Tapestry of Secrets
reviewed by Hannah Rousselot
Carol Alena Aronoff’s Tapestry of Secrets records the woven thread of the persona’s life, threads created from whispers and fear, but also resilience and pride. Aronoff shows in the first poem in her chapbook, titled “Los Secretos de Mi Abuelito,” that the persona and her family consistently have to wrestle between letting “the unrevealed be buried with her or pass/ along the joy and burden to another generation.” Meaning, the family has to choose between stifling their Jewish faith or worshiping in secret and risk persecution from the Spanish Inquisition.
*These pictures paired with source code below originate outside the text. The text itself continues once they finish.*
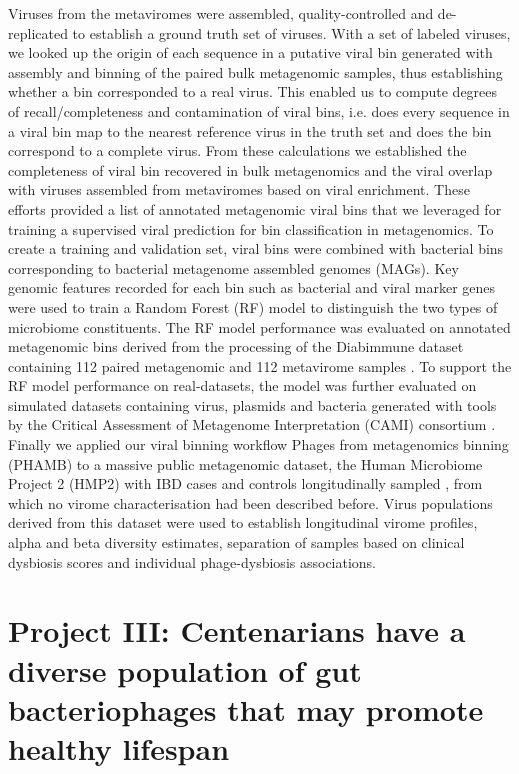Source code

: \noindent
Viruses from the metaviromes were assembled, quality-controlled and de-replicated to establish a ground truth set of viruses. With a set of labeled viruses, we looked up the origin of each sequence in a putative viral bin generated with assembly and binning of the paired bulk metagenomic samples, thus establishing whether a bin corresponded to a real virus. This enabled us to compute degrees of recall/completeness and contamination of viral bins, i.e. does every sequence in a viral bin map to the nearest reference virus in the truth set and does the bin correspond to a complete virus. From these calculations we established the completeness of viral bin recovered in bulk metagenomics and the viral overlap with viruses assembled from metaviromes based on viral enrichment. These efforts provided a list of annotated metagenomic viral bins that we leveraged for training a supervised viral prediction for bin classification in metagenomics. To create a training and validation set, viral bins were combined with bacterial bins corresponding to bacterial metagenome assembled genomes (MAGs). Key genomic features recorded for each bin such as bacterial and viral marker genes were used to train a Random Forest (RF) model to distinguish the two types of microbiome constituents. The RF model performance was evaluated on annotated metagenomic bins derived from the processing of the Diabimmune dataset containing 112 paired metagenomic and 112 metavirome samples \cite{Zhao2017-uf}. To support the RF model performance on real-datasets, the model was further evaluated on simulated datasets containing virus, plasmids and bacteria generated with tools by the Critical Assessment of Metagenome Interpretation (CAMI) consortium \cite{Fritz2019-ej}.\\
\noindent
Finally we applied our viral binning workflow Phages from metagenomics binning (PHAMB) to a massive public metagenomic dataset, the Human Microbiome Project 2 (HMP2) with IBD cases and controls longitudinally sampled \cite{Lloyd-Price2019-cw}, from which no virome characterisation had been described before. Virus populations derived from this dataset were used to establish longitudinal virome profiles, alpha and beta diversity estimates, separation of samples based on clinical dysbiosis scores and individual phage-dysbiosis associations.

\section{Project III: Centenarians have a diverse population of gut bacteriophages that may promote healthy lifespan}

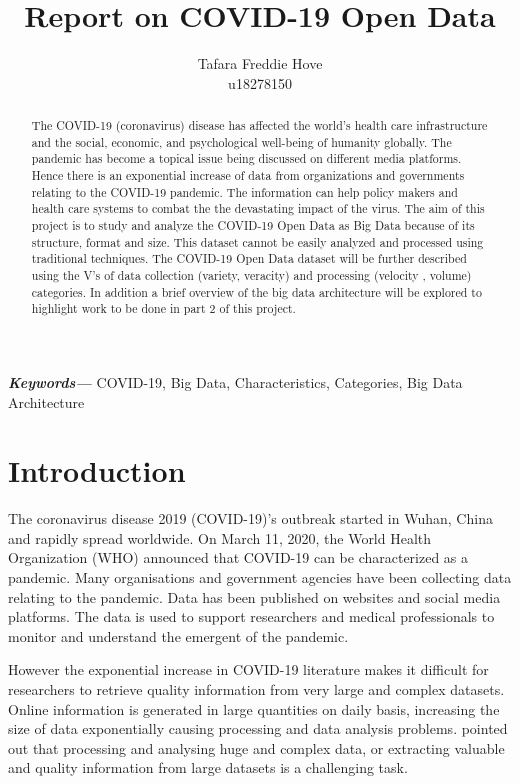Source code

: \documentclass[12pt,letterpaper, twoside]{article}
\title{Report on COVID-19 Open Data}
\author{Tafara Freddie Hove \\
        \small u18278150 \\
}
\date{}
\providecommand{\keywords}[1]
{
  \small	
  \textbf{\textit{Keywords---}} #1 
}
\begin{document}
\maketitle

\begin{abstract}
The COVID-19 (coronavirus) disease has affected the world’s health care infrastructure and the social, economic, and psychological well-being of humanity globally. The pandemic has become a topical issue being discussed on different media platforms. Hence there is an exponential increase of data from organizations and governments relating to the COVID-19 pandemic. The information can help policy makers and health care systems to combat the the devastating impact of the virus. The aim of this project is to study and analyze the COVID-19 Open Data as Big Data because of its structure, format and size. This dataset cannot be easily analyzed and processed using traditional techniques. The COVID-19 Open Data dataset will be further described using the V's of data collection (variety, veracity) and processing (velocity , volume) categories.  In addition a brief overview of the big data architecture will be explored to highlight work to be done in part 2 of this project. 
\end{abstract}\hspace{10pt}
\keywords{COVID-19, Big Data, Characteristics, Categories, Big Data Architecture}
 
\section{Introduction}
The coronavirus disease 2019 (COVID-19)'s outbreak started in Wuhan, China and  rapidly spread worldwide. On March 11, 2020, the World Health Organization (WHO) announced that COVID-19 can be characterized as a pandemic\cite{Gao}. Many organisations and government agencies have been collecting data relating to the pandemic. Data has been published on websites and social media platforms. The data is used to support researchers and medical professionals to monitor and understand the emergent of the pandemic.

However the exponential increase in COVID-19 literature makes it difficult for researchers to retrieve quality information from very large and complex datasets. Online information is generated in large quantities on daily basis, increasing the size of data exponentially causing processing and data analysis problems. \cite{Patel et al} pointed out that processing and analysing huge and complex data, or extracting valuable and quality information from large datasets is a challenging task. 
\end{document}
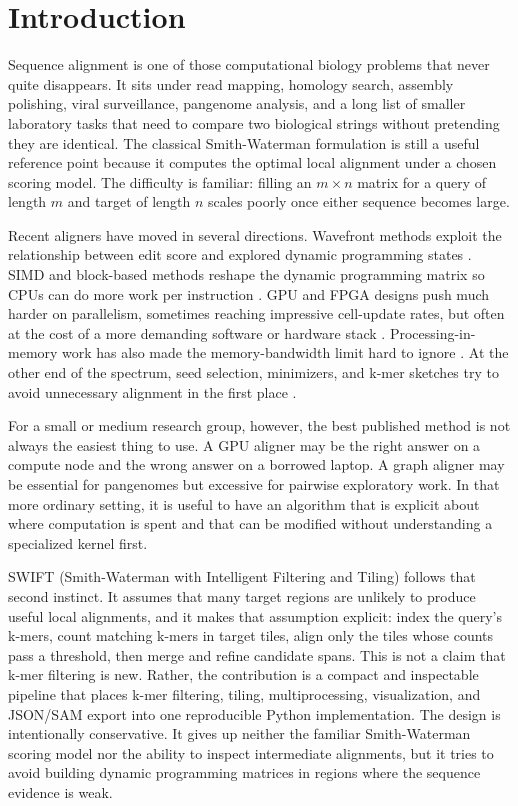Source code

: \documentclass[11pt]{article}
\begin{document}
\section{Introduction}
Sequence alignment is one of those computational biology problems that never quite disappears. It sits under read mapping, homology search, assembly polishing, viral surveillance, pangenome analysis, and a long list of smaller laboratory tasks that need to compare two biological strings without pretending they are identical. The classical Smith-Waterman formulation is still a useful reference point because it computes the optimal local alignment under a chosen scoring model. The difficulty is familiar: filling an $m \times n$ matrix for a query of length $m$ and target of length $n$ scales poorly once either sequence becomes large.

Recent aligners have moved in several directions. Wavefront methods exploit the relationship between edit score and explored dynamic programming states \citep{marcosola2021wfa,aguadopuig2023wfagpu}. SIMD and block-based methods reshape the dynamic programming matrix so CPUs can do more work per instruction \citep{liu2023blockaligner}. GPU and FPGA designs push much harder on parallelism, sometimes reaching impressive cell-update rates, but often at the cost of a more demanding software or hardware stack \citep{schmidt2024cudasw4,aguadopuig2022wfa_gpu_access,alvarez2023wfafpga,perezwohlfeil2023gpu_irregular}. Processing-in-memory work has also made the memory-bandwidth limit hard to ignore \citep{diab2023aim,diab2022wfa_pim}. At the other end of the spectrum, seed selection, minimizers, and k-mer sketches try to avoid unnecessary alignment in the first place \citep{shaw2022local_kmer_selection,yu2024minimizers_filters,hoang2024masked_minimizer,marcais2024small_window,ndiaye2024minimizers_review}.

For a small or medium research group, however, the best published method is not always the easiest thing to use. A GPU aligner may be the right answer on a compute node and the wrong answer on a borrowed laptop. A graph aligner may be essential for pangenomes but excessive for pairwise exploratory work. In that more ordinary setting, it is useful to have an algorithm that is explicit about where computation is spent and that can be modified without understanding a specialized kernel first.

SWIFT (Smith-Waterman with Intelligent Filtering and Tiling) follows that second instinct. It assumes that many target regions are unlikely to produce useful local alignments, and it makes that assumption explicit: index the query's k-mers, count matching k-mers in target tiles, align only the tiles whose counts pass a threshold, then merge and refine candidate spans. This is not a claim that k-mer filtering is new. Rather, the contribution is a compact and inspectable pipeline that places k-mer filtering, tiling, multiprocessing, visualization, and JSON/SAM export into one reproducible Python implementation. The design is intentionally conservative. It gives up neither the familiar Smith-Waterman scoring model nor the ability to inspect intermediate alignments, but it tries to avoid building dynamic programming matrices in regions where the sequence evidence is weak.
\end{document}
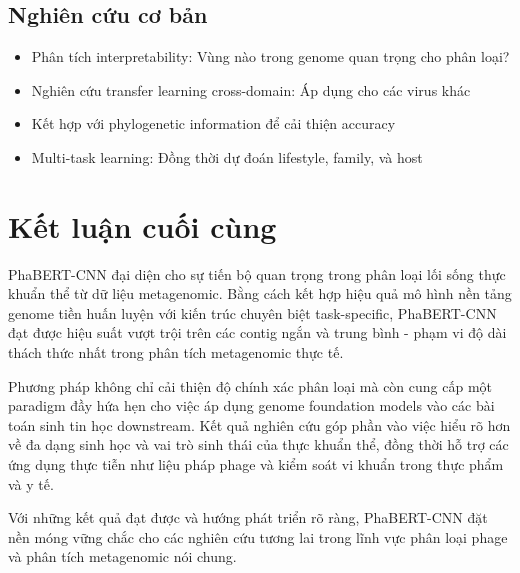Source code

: \subsection{Nghiên cứu cơ bản}

\begin{itemize}
    \item Phân tích interpretability: Vùng nào trong genome quan trọng cho phân loại?
    \item Nghiên cứu transfer learning cross-domain: Áp dụng cho các virus khác
    \item Kết hợp với phylogenetic information để cải thiện accuracy
    \item Multi-task learning: Đồng thời dự đoán lifestyle, family, và host
\end{itemize}

\section{Kết luận cuối cùng}

PhaBERT-CNN đại diện cho sự tiến bộ quan trọng trong phân loại lối sống thực khuẩn thể từ dữ liệu metagenomic. Bằng cách kết hợp hiệu quả mô hình nền tảng genome tiền huấn luyện với kiến trúc chuyên biệt task-specific, PhaBERT-CNN đạt được hiệu suất vượt trội trên các contig ngắn và trung bình - phạm vi độ dài thách thức nhất trong phân tích metagenomic thực tế.

Phương pháp không chỉ cải thiện độ chính xác phân loại mà còn cung cấp một paradigm đầy hứa hẹn cho việc áp dụng genome foundation models vào các bài toán sinh tin học downstream. Kết quả nghiên cứu góp phần vào việc hiểu rõ hơn về đa dạng sinh học và vai trò sinh thái của thực khuẩn thể, đồng thời hỗ trợ các ứng dụng thực tiễn như liệu pháp phage và kiểm soát vi khuẩn trong thực phẩm và y tế.

Với những kết quả đạt được và hướng phát triển rõ ràng, PhaBERT-CNN đặt nền móng vững chắc cho các nghiên cứu tương lai trong lĩnh vực phân loại phage và phân tích metagenomic nói chung.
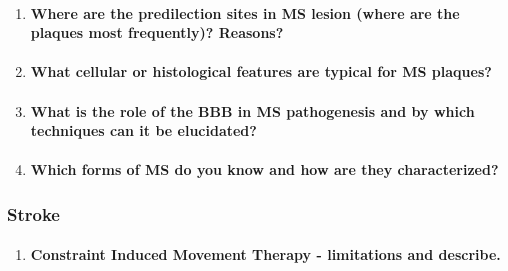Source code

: \documentclass[12pt,article,oneside,a4paper]{memoir}
\begin{document}
\begin{enumerate}
\item \paragraph{Where are the predilection sites in MS lesion (where are the plaques most frequently)? Reasons?}

\item \paragraph{What cellular or histological features are typical for MS plaques?}

\item \paragraph{What is the role of the BBB in MS pathogenesis and by which techniques can it be elucidated?}

\item \paragraph{Which forms of MS do you know and how are they characterized?}
\end{enumerate}

\subsubsection{Stroke}
\begin{enumerate}
\item \paragraph{Constraint Induced Movement Therapy - limitations and describe.}
\end{enumerate}

\end{document}
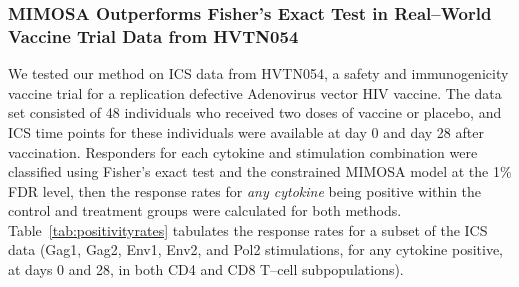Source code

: \documentclass[11pt]{article}
\begin{document}
\subsubsection*{MIMOSA Outperforms Fisher's Exact Test in Real--World Vaccine Trial Data from HVTN054}

We tested our method on ICS data from HVTN054, a safety and immunogenicity vaccine trial for a replication defective Adenovirus vector HIV vaccine. The data set consisted of 48 individuals who received two doses of vaccine or placebo, and ICS time points for these individuals were available at day 0 and day 28 after vaccination. Responders for each cytokine and stimulation combination were classified using Fisher's exact test and the constrained MIMOSA model at the 1\% FDR level, then the response rates for \textit{any cytokine} being positive within the control and treatment groups were calculated for both methods. Table~\ref{tab:positivityrates} tabulates the response rates for a subset of the ICS data (Gag1, Gag2, Env1, Env2, and Pol2 stimulations, for any cytokine positive, at days 0 and 28, in both CD4 and CD8 T--cell subpopulations). 
\end{document}
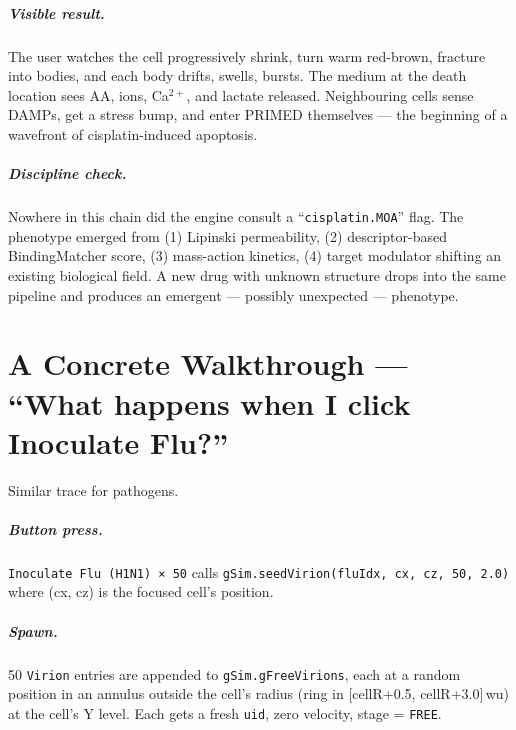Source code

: \documentclass[11pt,letterpaper,twoside,openany]{book}
\newcommand{\code}[1]{\texttt{#1}}
\begin{document}
\paragraph{Visible result.} The user watches the cell progressively
shrink, turn warm red-brown, fracture into bodies, and each body
drifts, swells, bursts. The medium at the death location sees AA,
ions, Ca$^{2+}$, and lactate released. Neighbouring cells sense
DAMPs, get a stress bump, and enter PRIMED themselves --- the
beginning of a wavefront of cisplatin-induced apoptosis.

\paragraph{Discipline check.} Nowhere in this chain did the engine
consult a ``\code{cisplatin.MOA}'' flag. The phenotype emerged from
(1) Lipinski permeability, (2) descriptor-based BindingMatcher
score, (3) mass-action kinetics, (4) target modulator shifting an
existing biological field. A new drug with unknown structure drops
into the same pipeline and produces an emergent --- possibly
unexpected --- phenotype.

\chapter{A Concrete Walkthrough --- ``What happens when I click Inoculate Flu?''}
\label{ch:walkthrough-infection}

Similar trace for pathogens.

\paragraph{Button press.} \code{Inoculate Flu (H1N1) × 50} calls
\code{gSim.seedVirion(fluIdx, cx, cz, 50, 2.0)} where (cx, cz) is
the focused cell's position.

\paragraph{Spawn.} 50 \code{Virion} entries are appended to
\code{gSim.gFreeVirions}, each at a random position in an annulus
outside the cell's radius (ring in [cellR+0.5, cellR+3.0]\,wu) at
the cell's Y level. Each gets a fresh \code{uid}, zero velocity,
stage = \code{FREE}.
\end{document}
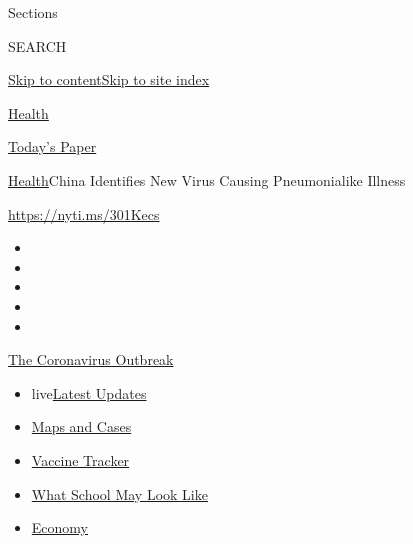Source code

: Sections

SEARCH

\protect\hyperlink{site-content}{Skip to
content}\protect\hyperlink{site-index}{Skip to site index}

\href{https://www.nytimes3xbfgragh.onion/section/health}{Health}

\href{https://myaccount.nytimes3xbfgragh.onion/auth/login?response_type=cookie\&client_id=vi}{}

\href{https://www.nytimes3xbfgragh.onion/section/todayspaper}{Today's
Paper}

\href{/section/health}{Health}\textbar{}China Identifies New Virus
Causing Pneumonialike Illness

\url{https://nyti.ms/301Kecs}

\begin{itemize}
\item
\item
\item
\item
\item
\end{itemize}

\href{https://www.nytimes3xbfgragh.onion/news-event/coronavirus?action=click\&pgtype=Article\&state=default\&region=TOP_BANNER\&context=storylines_menu}{The
Coronavirus Outbreak}

\begin{itemize}
\tightlist
\item
  live\href{https://www.nytimes3xbfgragh.onion/2020/08/01/world/coronavirus-covid-19.html?action=click\&pgtype=Article\&state=default\&region=TOP_BANNER\&context=storylines_menu}{Latest
  Updates}
\item
  \href{https://www.nytimes3xbfgragh.onion/interactive/2020/us/coronavirus-us-cases.html?action=click\&pgtype=Article\&state=default\&region=TOP_BANNER\&context=storylines_menu}{Maps
  and Cases}
\item
  \href{https://www.nytimes3xbfgragh.onion/interactive/2020/science/coronavirus-vaccine-tracker.html?action=click\&pgtype=Article\&state=default\&region=TOP_BANNER\&context=storylines_menu}{Vaccine
  Tracker}
\item
  \href{https://www.nytimes3xbfgragh.onion/interactive/2020/07/29/us/schools-reopening-coronavirus.html?action=click\&pgtype=Article\&state=default\&region=TOP_BANNER\&context=storylines_menu}{What
  School May Look Like}
\item
  \href{https://www.nytimes3xbfgragh.onion/live/2020/07/31/business/stock-market-today-coronavirus?action=click\&pgtype=Article\&state=default\&region=TOP_BANNER\&context=storylines_menu}{Economy}
\end{itemize}

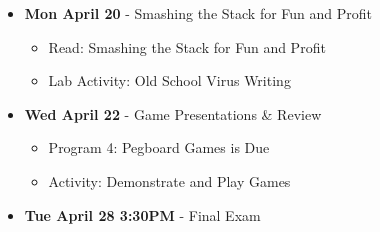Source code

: \begin{itemize}
\item\textbf{Mon April 20} - Smashing the Stack for Fun and Profit
    \begin{itemize}
        \item Read: Smashing the Stack for Fun and Profit
        \item Lab Activity: Old School Virus Writing
    \end{itemize}
\item\textbf{Wed April 22} - Game Presentations \& Review
    \begin{itemize}
        \item Program 4: Pegboard Games is Due
        \item Activity: Demonstrate and Play Games
    \end{itemize}
\item\textbf{Tue April 28 3:30PM} - Final Exam
\end{itemize}
\hrulefill
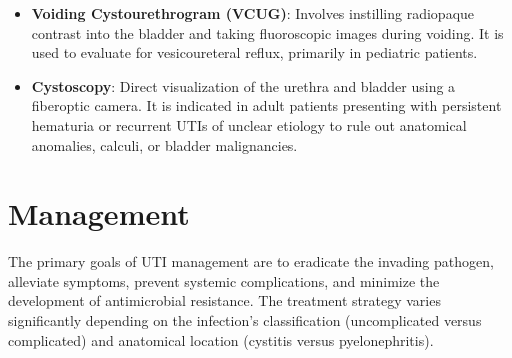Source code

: \begin{itemize}
\begin{itemize}
        \item \textbf{Voiding Cystourethrogram (VCUG)}: Involves instilling radiopaque contrast into the bladder and taking fluoroscopic images during voiding. It is used to evaluate for vesicoureteral reflux, primarily in pediatric patients.
        \item \textbf{Cystoscopy}: Direct visualization of the urethra and bladder using a fiberoptic camera. It is indicated in adult patients presenting with persistent hematuria or recurrent UTIs of unclear etiology to rule out anatomical anomalies, calculi, or bladder malignancies.
    \end{itemize}
\end{itemize}

\section*{Management}
The primary goals of UTI management are to eradicate the invading pathogen, alleviate symptoms, prevent systemic complications, and minimize the development of antimicrobial resistance. The treatment strategy varies significantly depending on the infection's classification (uncomplicated versus complicated) and anatomical location (cystitis versus pyelonephritis).

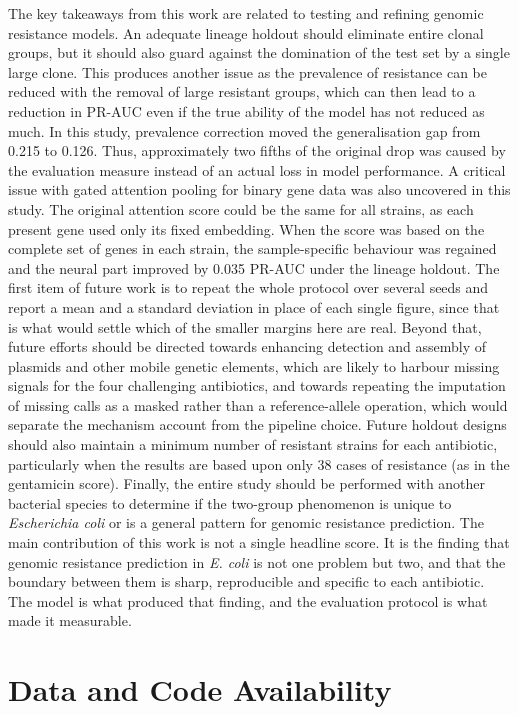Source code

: \documentclass[journal]{IEEEtran}
\begin{document}
The key takeaways from this work are related to testing and refining genomic
resistance models. An adequate lineage holdout should eliminate entire clonal groups,
but it should also guard against the domination of the test set by a single large
clone. This produces another issue as the prevalence of resistance can be reduced with
the removal of large resistant groups, which can then lead to a reduction in PR-AUC
even if the true ability of the model has not reduced as much. In this study,
prevalence correction moved the generalisation gap from 0.215 to 0.126. Thus,
approximately two fifths of the original drop was caused by the evaluation measure
instead of an actual loss in model performance. A critical issue with gated attention
pooling for binary gene data was also uncovered in this study. The original attention
score could be the same for all strains, as each present gene used only its fixed
embedding. When the score was based on the complete set of genes in each strain, the
sample-specific behaviour was regained and the neural part improved by 0.035 PR-AUC
under the lineage holdout. The first item of future work is to repeat the whole
protocol over several seeds and report a mean and a standard deviation in place of
each single figure, since that is what would settle which of the smaller margins here
are real. Beyond that, future efforts should be directed towards enhancing
detection and assembly of plasmids and other mobile genetic elements, which are likely
to harbour missing signals for the four challenging antibiotics, and towards repeating
the imputation of missing calls as a masked rather than a reference-allele operation,
which would separate the mechanism account from the pipeline choice. Future holdout
designs should also maintain a minimum number of resistant strains for each
antibiotic, particularly when the results are based upon only 38 cases of resistance
(as in the gentamicin score). Finally, the entire study should be performed with
another bacterial species to determine if the two-group phenomenon is unique to
\textit{Escherichia coli} or is a general pattern for genomic resistance prediction.
The main contribution of this work is not a single headline score. It is the finding
that genomic resistance prediction in \textit{E. coli} is not one problem but two, and
that the boundary between them is sharp, reproducible and specific to each antibiotic.
The model is what produced that finding, and the evaluation protocol is what made it
measurable.

\section*{Data and Code Availability}
\end{document}

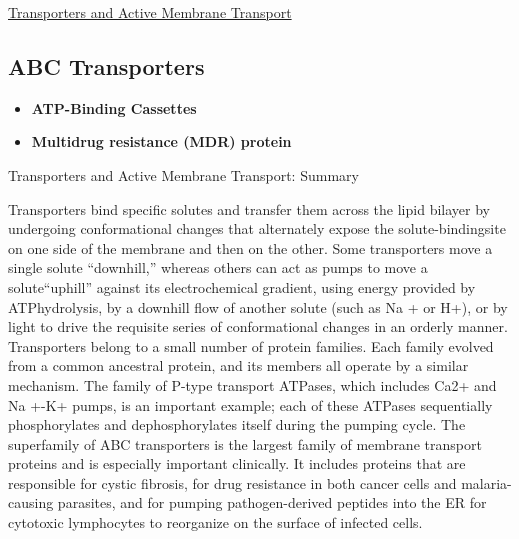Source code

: \documentclass[12pt,letterpaper]{article}
\begin{document}
\begin{secbox}{\hyperlink{11}{Transporters and Active Membrane Transport}}
{    \hypertarget{11.2.6}{\subsection*{ABC Transporters}}
    \begin{itemize}
        \item \textbf{ATP-Binding Cassettes}
        \item \textbf{Multidrug resistance (MDR) protein}
    \end{itemize}
    
    \begin{probbox}{Transporters and Active Membrane Transport: Summary}\end{probbox}
        Transporters bind specific solutes and transfer them across the lipid bilayer by undergoing conformational changes that alternately expose the solute-bindingsite on one side of the membrane and then on the other. Some transporters move a single solute “downhill,” whereas others can act as pumps to move a solute“uphill” against its electrochemical gradient, using energy provided by ATPhydrolysis, by a downhill flow of another solute (such as Na + or H+), or by light to drive the requisite series of conformational changes in an orderly manner. Transporters belong to a small number of protein families. Each family evolved from a common ancestral protein, and its members all operate by a similar mechanism. The family of P-type transport ATPases, which includes Ca2+ and Na +-K+ pumps, is an important example; each of these ATPases sequentially phosphorylates and dephosphorylates itself during the pumping cycle. The superfamily of ABC transporters is the largest family of membrane transport proteins and is especially important clinically. It includes proteins that are responsible for cystic fibrosis, for drug resistance in both cancer cells and malaria-causing parasites, and for pumping pathogen-derived peptides into the ER for cytotoxic lymphocytes to reorganize on the surface of infected cells.
}\end{secbox}
\end{document}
The chapbook begins with the persona’s childhood and ends with her motherhood, and is laden with the question of how to straddle her Jewish faith while avoiding the murderous eyes of the Inquisition. The book itself fluctuates between English, Spanish, and Hebrew, creating morsels of language that are bittersweet to the tongue. The persona struggles with the knowledge that her true faith needs to be hidden, and in the contradictions her life of secrecy entails. When her family is making the traditional food of her faith, the persona is constantly aware of what would happen if her family was found out: “Heavenly smells that can give us away/ and lead us to hell.” In this poem, “Recipe for Disaster,” it is acknowledged that the persona straddles two worlds: a veiled one and a true one. But Tapestry of Secrets begs the question: which is which? It is easy to believe that her Jewish faith is the veiled life, since it requires literal concealment from the Inquisition, but if one looks closer Aronoff shows that the true veiled life is the one she lives day to day, as a Christian. She writes in “Double Wedding,” a gorgeous poem about the two wedding ceremonies that the persona has to undergo (one Jewish, one Christian): “we dress for the public wedding, our piety/ in place like makeup we’ll wash tonight/ and replace in the morning.” The persona’s Christian life is one washed off, superficial. Her true Jewish identity, although difficult to live because of persecution, is her lifeblood. The chapbook ends with the poem “Cara Vemos, Corazón no Concemos,” translated as “Even though we see the face, we cannot know what is in the heart.” The final lines of this poem have the persona wrestling with telling her daughter about their faith. Aronoff writes: “Two words somos Judiós spell the death/ of her childhood. Still, she laughs at the future.”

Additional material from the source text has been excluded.